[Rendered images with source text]
»»
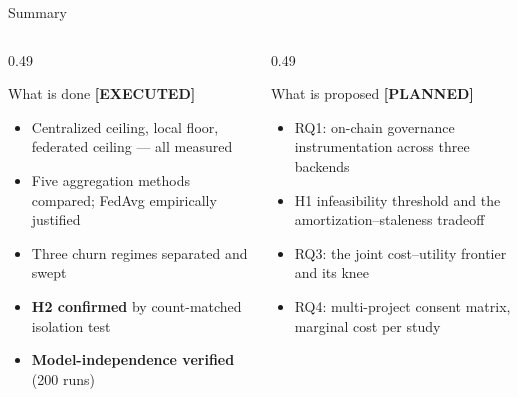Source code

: \documentclass[aspectratio=169, 11pt]{beamer}
\newcommand{\planned}{{\color{mGray}\textbf{[PLANNED]}}}
\newcommand{\donelight}{{\color{white}\textbf{[EXECUTED]}}}
\begin{document}
\begin{frame}{Summary}
\begin{columns}[T]
\begin{column}{0.49\textwidth}
\begin{exampleblock}{What is done \donelight}
\begin{itemize}\small
\item Centralized ceiling, local floor, federated ceiling --- all measured
\item Five aggregation methods compared; FedAvg empirically justified
\item Three churn regimes separated and swept
\item \textbf{H2 confirmed} by count-matched isolation test
\item \textbf{Model-independence verified} (200 runs)
\end{itemize}
\end{exampleblock}
\end{column}
\begin{column}{0.49\textwidth}
\begin{block}{What is proposed \planned}
\begin{itemize}\small
\item RQ1: on-chain governance instrumentation across three backends
\item H1 infeasibility threshold and the amortization--staleness tradeoff
\item RQ3: the joint cost--utility frontier and its knee
\item RQ4: multi-project consent matrix, marginal cost per study
\end{itemize}
\end{block}
\end{column}
\end{columns}
\vspace{0.6em}
\begin{center}
\end{center}
\end{frame}
\end{document}
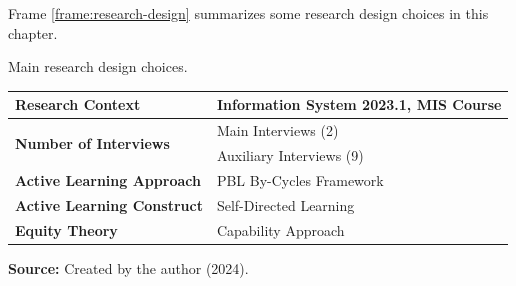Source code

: Frame \ref{frame:research-design} summarizes some research design choices in this chapter.

\begin{quadro}
\caption{Main research design choices.}
\label{frame:research-design}
\centering
\begin{tabular}{|l|l|}
\cline{1-2}

\textbf{Research Context} & 
Information System 2023.1, \gls{MIS} Course \\
\hline

\multirow{2}{*}{\textbf{Number of Interviews}} &
 Main Interviews (2)\\
 & Auxiliary Interviews (9)\\
 \hline
 \textbf{Active Learning Approach} &
 PBL By-Cycles Framework \cite{alexandre:2018}\\
 \hline
 \textbf{Active Learning Construct} &
 Self-Directed Learning \cite{knowles:1975,grow:1991}\\
 \hline
 \textbf{Equity Theory} &
 Capability Approach \cite{sen:1992}\\
\hline

\end{tabular}
  \par\medskip\ABNTEXfontereduzida\selectfont\textbf{Source:} Created by the author (2024). \par\medskip
\end{quadro}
««
→ To do:
Return the entries above exactly and in full; do not include images.

→ Result of the task:
Source code

: \documentclass[aspectratio=169, 11pt]{beamer}
\newcommand{\planned}{{\color{mGray}\textbf{[PLANNED]}}}
\newcommand{\donelight}{{\color{white}\textbf{[EXECUTED]}}}
\begin{document}
\begin{frame}{Summary}
\begin{columns}[T]
\begin{column}{0.49\textwidth}
\begin{exampleblock}{What is done \donelight}
\begin{itemize}\small
\item Centralized ceiling, local floor, federated ceiling --- all measured
\item Five aggregation methods compared; FedAvg empirically justified
\item Three churn regimes separated and swept
\item \textbf{H2 confirmed} by count-matched isolation test
\item \textbf{Model-independence verified} (200 runs)
\end{itemize}
\end{exampleblock}
\end{column}
\begin{column}{0.49\textwidth}
\begin{block}{What is proposed \planned}
\begin{itemize}\small
\item RQ1: on-chain governance instrumentation across three backends
\item H1 infeasibility threshold and the amortization--staleness tradeoff
\item RQ3: the joint cost--utility frontier and its knee
\item RQ4: multi-project consent matrix, marginal cost per study
\end{itemize}
\end{block}
\end{column}
\end{columns}
\vspace{0.6em}
\begin{center}
\end{center}
\end{frame}
\end{document}
Source code

: Frame \ref{frame:research-design} summarizes some research design choices in this chapter.

\begin{quadro}
\caption{Main research design choices.}
\label{frame:research-design}
\centering
\begin{tabular}{|l|l|}
\cline{1-2}

\textbf{Research Context} & 
Information System 2023.1, \gls{MIS} Course \\
\hline

\multirow{2}{*}{\textbf{Number of Interviews}} &
 Main Interviews (2)\\
 & Auxiliary Interviews (9)\\
 \hline
 \textbf{Active Learning Approach} &
 PBL By-Cycles Framework \cite{alexandre:2018}\\
 \hline
 \textbf{Active Learning Construct} &
 Self-Directed Learning \cite{knowles:1975,grow:1991}\\
 \hline
 \textbf{Equity Theory} &
 Capability Approach \cite{sen:1992}\\
\hline

\end{tabular}
  \par\medskip\ABNTEXfontereduzida\selectfont\textbf{Source:} Created by the author (2024). \par\medskip
\end{quadro}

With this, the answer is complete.